Understanding the concept of Return on Net Assets (RONA)

Business owners and Chief Financial Officers (CFOs) want to see that they are achieving financial stability while making the most of the assets they already have. Understanding the concept of RONA and how to best utilize it is an important part of every organization’s financial analysis toolkit. Discover how RONA can help your company achieve financial health and longevity.

What is Return on Net Assets (RONA)?

Return on Net Assets (RONA) is a financial ratio that measures how effectively a company uses its assets to generate profitable earnings. RONA takes a company’s net income or profit revenue and divides it by the total assets. Used to measure the efficiency of any business’ fiscal performance, RONA is utilized to forecast more accurately how much money it can effectively squeeze out of its available resources. This basic equation is helpful for any company looking to boost its return on net assets while maximizing profit.

Benefits and Drawbacks of Return on Net Assets (RONA)

Essentially, RONA shows how much profit a company makes relative to its goals and objectives. However, there are some benefits and drawbacks to using this ratio. It’s important to understand these drawbacks before you use this ratio in your business aligned with Lean Six Sigma principles.

1. The main advantage of this performance ratio is that it is easy to measure and understand.

Divide the profit by the number of assets your company holds, and you will have your Return on Net Assets (RONA) result. The higher the RONA result, the better.

2. An additional benefit of RONA is that it assists in evaluating the company’s ability to fully utilize its available assets while generating profit, regardless of varying capital structures.

This method may lead to the development and implementation of new revenue growth and budget management strategies to help the company reap the benefits of its assets while increasing cost savings.

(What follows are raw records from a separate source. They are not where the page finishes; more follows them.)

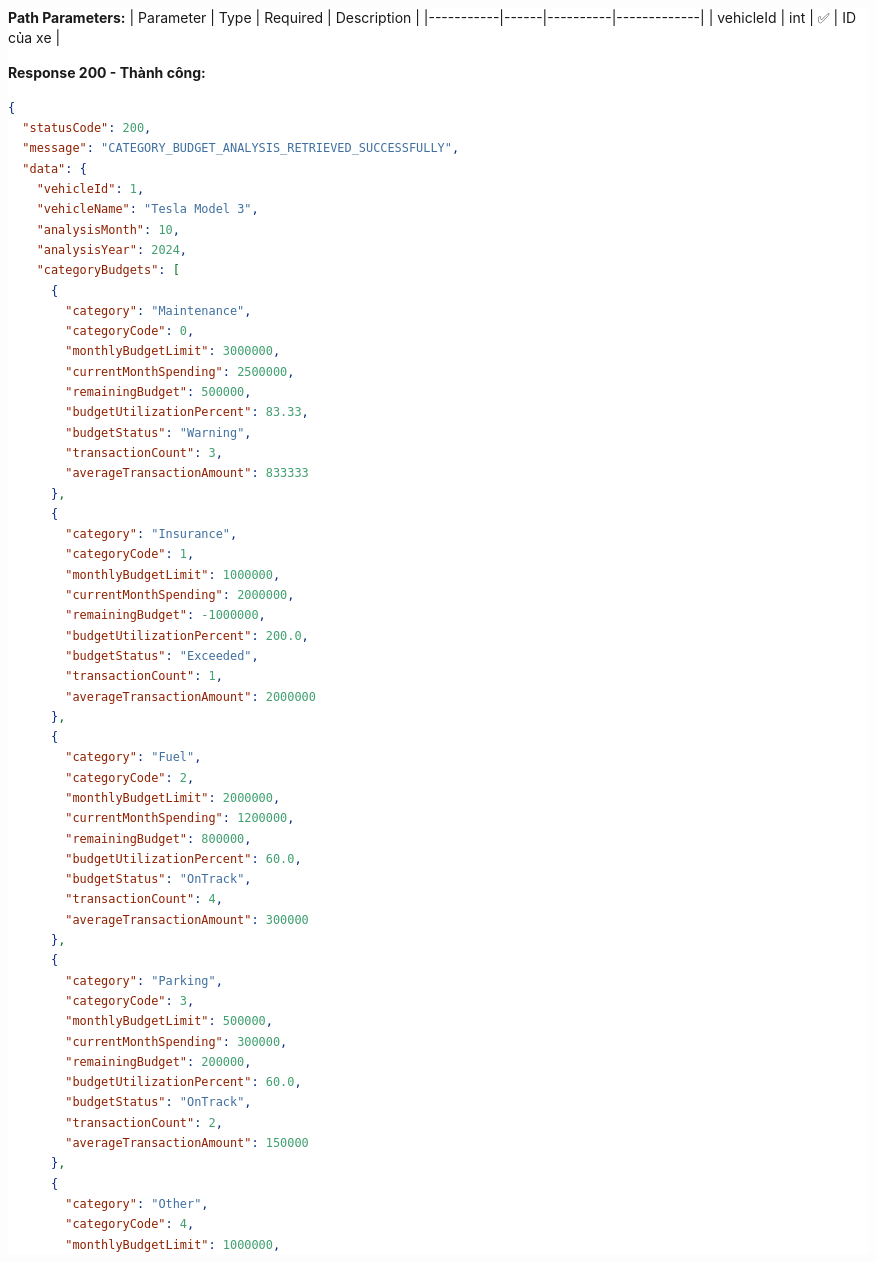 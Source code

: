 **Path Parameters:**
| Parameter | Type | Required | Description |
|-----------|------|----------|-------------|
| vehicleId | int | ✅ | ID của xe |

**Response 200 - Thành công:**
```json
{
  "statusCode": 200,
  "message": "CATEGORY_BUDGET_ANALYSIS_RETRIEVED_SUCCESSFULLY",
  "data": {
    "vehicleId": 1,
    "vehicleName": "Tesla Model 3",
    "analysisMonth": 10,
    "analysisYear": 2024,
    "categoryBudgets": [
      {
        "category": "Maintenance",
        "categoryCode": 0,
        "monthlyBudgetLimit": 3000000,
        "currentMonthSpending": 2500000,
        "remainingBudget": 500000,
        "budgetUtilizationPercent": 83.33,
        "budgetStatus": "Warning",
        "transactionCount": 3,
        "averageTransactionAmount": 833333
      },
      {
        "category": "Insurance",
        "categoryCode": 1,
        "monthlyBudgetLimit": 1000000,
        "currentMonthSpending": 2000000,
        "remainingBudget": -1000000,
        "budgetUtilizationPercent": 200.0,
        "budgetStatus": "Exceeded",
        "transactionCount": 1,
        "averageTransactionAmount": 2000000
      },
      {
        "category": "Fuel",
        "categoryCode": 2,
        "monthlyBudgetLimit": 2000000,
        "currentMonthSpending": 1200000,
        "remainingBudget": 800000,
        "budgetUtilizationPercent": 60.0,
        "budgetStatus": "OnTrack",
        "transactionCount": 4,
        "averageTransactionAmount": 300000
      },
      {
        "category": "Parking",
        "categoryCode": 3,
        "monthlyBudgetLimit": 500000,
        "currentMonthSpending": 300000,
        "remainingBudget": 200000,
        "budgetUtilizationPercent": 60.0,
        "budgetStatus": "OnTrack",
        "transactionCount": 2,
        "averageTransactionAmount": 150000
      },
      {
        "category": "Other",
        "categoryCode": 4,
        "monthlyBudgetLimit": 1000000,
```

3. One major drawback of using Return on Net Assets (RONA) to calculate a company’s fiscal performance is that it does not consider the type, convertibility, or age of the assets calculated.

While some are easily converted, other assets may not be readily accessible, such as specific physical properties and operating and non-operating assets.

4. Another drawback of RONA is that it doesn’t detail the numerous factors impacting a company’s profits.

Much like a family’s financial health is affected by inflation, a company’s RONA is also influenced by external factors, such as fluctuating market circumstances and rising costs of assets.

Why is Return on Net Assets (RONA) Important to Understand?

Process improvements are at the core of any iSixSigma and Lean Sigma program. When RONA is considered and regularly measured over time, the outcome can determine what direction a company’s growth is heading.

Suppose a RONA result indicates that a company is falling behind. In that case, companies can take the initiative to create and execute several process improvement strategies to enhance profitability and operational efficiency.

When RONA outcomes increase steadily, the company’s assets are well utilized to grow profits. Increasing or decreasing RONA calculations are helpful to determine the company’s current financial status, potentially resulting in beneficial changes combined with iSixSigma best practices.

An Industry Example of Return on Net Assets

The exact formula for RONA varies in phrasing, but it generally looks like RONA = Net Income divided by Net Assets. To fully understand how to calculate your company’s RONA percentage accurately, it helps to see an illustration.

For example, say you manage a third-party logistics business. If your business has a net income of $20,000 with assets of $55,000, your RONA would be 36.6 percent. To increase your company’s RONA result, you’d need to increase the net income or lower the asset value to similar amounts.

3 Best Practices When Thinking About Return on Net Assets (RONA)

Although the RONA formula is simple and easy to understand, there are a few best practices to consider before diving in.

1. It helps to know where you stand among your competition.

Compare your RONA percentage with industry competitors to see where you match up and where you can improve.

2. To get the most accurate RONA, use the most accurate net income figures.

Check your income statement to see your total profits without business expenses included.

3. Your assets include your liabilities.

Calculate your assets by adding your company’s liabilities to your company’s equity.

Frequently Asked Questions (FAQ) about Return on Net Assets (RONA)

Is Return on Net Assets (RONA) the same as Return on Equity (ROE)?

No, RONA is not quite the same as ROE, although the basis of both is similar. With RONA, debt is also equated, while ROE only determines the return on equity.

Are RONA and Return on Investments (ROI) the same?

Much like the comparison of RONA and ROE, the purpose of ROI and RONA are similar in nature. ROI is calculated by identifying profits rendered through investment capital, and RONA is calculated by determining profitability after purchasing company assets.

Is RONA required for each business?

Although RONA is a helpful addition to your array of financial analysis tools, its use is not required to determine your company’s financial health.

Track Your Company Performance with Return on Net Assets (RONA)

Accurately monitoring assets and profit are vital to any company’s stamina and finding out where your company stands among your competition. Using RONA will give investors a deeper look into your financial management methods and help you navigate today’s evolving business landscape.